> [What is expected]:
Give back the full listing, character for character, with no pictures.

BEGIN Study material

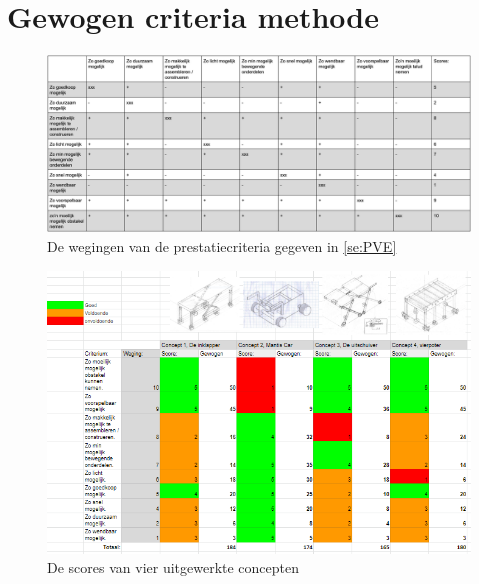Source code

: \chapter{Gewogen criteria methode}
\label{ch:gewogen_criteria_methode}
\newpage{}

\begin{figure}[H]
    \includegraphics[width=180mm, angle = 270]{06_bijlage_B/wegingen.png}
    \caption{De wegingen van de prestatiecriteria gegeven in \cref{se:PVE}}
    \label{fig:wegingen}
\end{figure}

\begin{figure}[H]
    \includegraphics[width=180mm, angle = 270]{gegeven_scores_goed.PNG}
    \caption{De  scores van vier uitgewerkte concepten}
    \label{fig:conceptscores}
\end{figure}


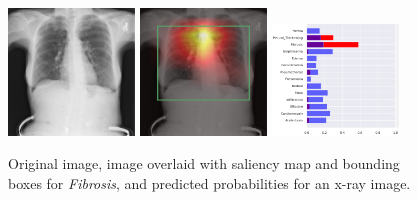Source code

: \documentclass[8pt]{beamer}
\begin{document}
\begin{frame}
\begin{figure}[H]
  \centering
  \includegraphics[width=0.3\textwidth]{images/preds/fibrosis}\hspace{0.01\textwidth}%
  \includegraphics[width=0.3\textwidth]{images/preds/fibrosis_cam}\hspace{0.01\textwidth}%
  \includegraphics[width=0.3\textwidth]{images/preds/fibrosis_probs}\\[0.01\textwidth]
  \caption{Original image, image overlaid with saliency map and bounding boxes
    for \emph{Fibrosis}, and predicted probabilities for an x-ray image.}
  \label{examples_12}
\end{figure}
\end{frame}
\end{document}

END Study material

> [Output]:
Source code

: \chapter{Gewogen criteria methode}
\label{ch:gewogen_criteria_methode}
\newpage{}

\begin{figure}[H]
    \includegraphics[width=180mm, angle = 270]{06_bijlage_B/wegingen.png}
    \caption{De wegingen van de prestatiecriteria gegeven in \cref{se:PVE}}
    \label{fig:wegingen}
\end{figure}

\begin{figure}[H]
    \includegraphics[width=180mm, angle = 270]{gegeven_scores_goed.PNG}
    \caption{De  scores van vier uitgewerkte concepten}
    \label{fig:conceptscores}
\end{figure}


Source code

: \documentclass[8pt]{beamer}
\begin{document}
\begin{frame}
\begin{figure}[H]
  \centering
  \includegraphics[width=0.3\textwidth]{images/preds/fibrosis}\hspace{0.01\textwidth}%
  \includegraphics[width=0.3\textwidth]{images/preds/fibrosis_cam}\hspace{0.01\textwidth}%
  \includegraphics[width=0.3\textwidth]{images/preds/fibrosis_probs}\\[0.01\textwidth]
  \caption{Original image, image overlaid with saliency map and bounding boxes
    for \emph{Fibrosis}, and predicted probabilities for an x-ray image.}
  \label{examples_12}
\end{figure}
\end{frame}
\end{document}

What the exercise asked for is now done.